## [What is being asked]
From the entries, copy every line that carries the string "mathbf".

## [Dataset records]
--------------------------------

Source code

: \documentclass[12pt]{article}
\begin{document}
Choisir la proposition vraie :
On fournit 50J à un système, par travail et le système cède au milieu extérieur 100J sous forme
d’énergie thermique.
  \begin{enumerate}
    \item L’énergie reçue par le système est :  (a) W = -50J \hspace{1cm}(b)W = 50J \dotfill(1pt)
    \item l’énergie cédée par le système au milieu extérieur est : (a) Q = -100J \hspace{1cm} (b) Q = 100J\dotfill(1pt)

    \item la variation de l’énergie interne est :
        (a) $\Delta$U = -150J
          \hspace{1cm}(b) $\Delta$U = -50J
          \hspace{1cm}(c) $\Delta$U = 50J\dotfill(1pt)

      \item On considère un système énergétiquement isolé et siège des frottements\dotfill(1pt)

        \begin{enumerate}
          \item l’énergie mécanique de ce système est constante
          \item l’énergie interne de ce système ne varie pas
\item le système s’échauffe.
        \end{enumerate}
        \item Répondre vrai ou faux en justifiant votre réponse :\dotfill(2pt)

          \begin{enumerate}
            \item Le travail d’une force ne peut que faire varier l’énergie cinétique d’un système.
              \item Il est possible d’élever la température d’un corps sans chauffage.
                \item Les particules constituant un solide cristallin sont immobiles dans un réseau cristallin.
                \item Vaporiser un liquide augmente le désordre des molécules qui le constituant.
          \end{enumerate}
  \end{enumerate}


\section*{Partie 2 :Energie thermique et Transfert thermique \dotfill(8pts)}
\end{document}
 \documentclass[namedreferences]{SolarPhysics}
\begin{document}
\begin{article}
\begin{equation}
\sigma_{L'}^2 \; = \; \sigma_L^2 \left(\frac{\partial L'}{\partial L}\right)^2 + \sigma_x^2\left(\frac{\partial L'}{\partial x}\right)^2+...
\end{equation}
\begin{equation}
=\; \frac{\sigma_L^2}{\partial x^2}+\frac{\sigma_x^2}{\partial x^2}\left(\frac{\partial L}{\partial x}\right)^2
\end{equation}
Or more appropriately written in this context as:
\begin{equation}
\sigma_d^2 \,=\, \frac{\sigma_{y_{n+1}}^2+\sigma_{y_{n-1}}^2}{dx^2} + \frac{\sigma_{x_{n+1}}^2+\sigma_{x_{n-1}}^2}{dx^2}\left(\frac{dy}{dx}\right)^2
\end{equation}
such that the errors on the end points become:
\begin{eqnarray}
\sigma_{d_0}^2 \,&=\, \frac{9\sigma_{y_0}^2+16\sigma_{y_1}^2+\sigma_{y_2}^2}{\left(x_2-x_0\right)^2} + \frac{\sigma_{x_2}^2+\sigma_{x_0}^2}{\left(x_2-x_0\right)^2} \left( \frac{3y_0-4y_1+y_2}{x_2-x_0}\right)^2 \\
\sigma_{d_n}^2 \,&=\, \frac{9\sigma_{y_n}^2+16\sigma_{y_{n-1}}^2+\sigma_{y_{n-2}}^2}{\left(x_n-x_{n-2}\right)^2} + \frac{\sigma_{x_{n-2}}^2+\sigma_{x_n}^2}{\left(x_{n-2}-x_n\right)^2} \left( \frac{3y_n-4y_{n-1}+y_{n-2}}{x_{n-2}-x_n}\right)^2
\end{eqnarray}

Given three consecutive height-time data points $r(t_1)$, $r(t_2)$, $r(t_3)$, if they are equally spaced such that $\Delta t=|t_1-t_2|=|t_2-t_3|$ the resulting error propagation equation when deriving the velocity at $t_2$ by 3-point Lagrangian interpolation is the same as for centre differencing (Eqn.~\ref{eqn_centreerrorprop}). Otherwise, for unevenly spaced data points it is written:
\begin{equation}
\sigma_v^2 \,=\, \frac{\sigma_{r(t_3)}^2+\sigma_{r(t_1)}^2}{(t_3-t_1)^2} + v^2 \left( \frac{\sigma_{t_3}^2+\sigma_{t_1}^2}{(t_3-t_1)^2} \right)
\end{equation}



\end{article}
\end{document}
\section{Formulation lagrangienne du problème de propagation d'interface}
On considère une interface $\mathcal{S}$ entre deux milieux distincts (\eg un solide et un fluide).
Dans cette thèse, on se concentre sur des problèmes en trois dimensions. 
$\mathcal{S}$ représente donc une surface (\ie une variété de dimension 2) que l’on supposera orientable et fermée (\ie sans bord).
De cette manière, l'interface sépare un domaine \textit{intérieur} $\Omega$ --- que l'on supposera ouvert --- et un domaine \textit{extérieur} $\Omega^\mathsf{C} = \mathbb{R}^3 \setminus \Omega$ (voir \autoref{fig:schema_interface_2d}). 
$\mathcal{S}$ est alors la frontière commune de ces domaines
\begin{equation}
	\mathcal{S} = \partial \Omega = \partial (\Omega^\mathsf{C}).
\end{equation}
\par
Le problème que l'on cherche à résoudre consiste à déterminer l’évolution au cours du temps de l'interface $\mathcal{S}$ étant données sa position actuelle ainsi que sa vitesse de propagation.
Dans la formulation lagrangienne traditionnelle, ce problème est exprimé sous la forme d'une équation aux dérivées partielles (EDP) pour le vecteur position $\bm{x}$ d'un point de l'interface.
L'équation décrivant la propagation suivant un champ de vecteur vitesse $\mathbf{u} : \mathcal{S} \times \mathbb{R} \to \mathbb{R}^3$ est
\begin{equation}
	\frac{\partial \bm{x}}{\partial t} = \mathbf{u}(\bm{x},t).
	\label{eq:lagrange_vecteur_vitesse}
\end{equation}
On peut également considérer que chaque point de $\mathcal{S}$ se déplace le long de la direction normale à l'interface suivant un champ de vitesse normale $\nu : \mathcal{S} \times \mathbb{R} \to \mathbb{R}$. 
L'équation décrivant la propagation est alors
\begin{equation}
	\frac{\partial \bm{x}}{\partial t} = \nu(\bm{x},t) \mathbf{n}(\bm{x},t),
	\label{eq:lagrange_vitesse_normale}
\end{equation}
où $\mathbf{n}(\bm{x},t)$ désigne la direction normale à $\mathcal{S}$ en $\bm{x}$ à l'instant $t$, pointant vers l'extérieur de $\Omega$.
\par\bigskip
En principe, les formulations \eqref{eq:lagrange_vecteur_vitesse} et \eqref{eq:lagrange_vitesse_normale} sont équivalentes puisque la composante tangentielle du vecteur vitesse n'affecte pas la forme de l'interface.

--------------------------------

## [Response area]
L'équation décrivant la propagation suivant un champ de vecteur vitesse $\mathbf{u} : \mathcal{S} \times \mathbb{R} \to \mathbb{R}^3$ est
	\frac{\partial \bm{x}}{\partial t} = \mathbf{u}(\bm{x},t).
	\frac{\partial \bm{x}}{\partial t} = \nu(\bm{x},t) \mathbf{n}(\bm{x},t),
où $\mathbf{n}(\bm{x},t)$ désigne la direction normale à $\mathcal{S}$ en $\bm{x}$ à l'instant $t$, pointant vers l'extérieur de $\Omega$.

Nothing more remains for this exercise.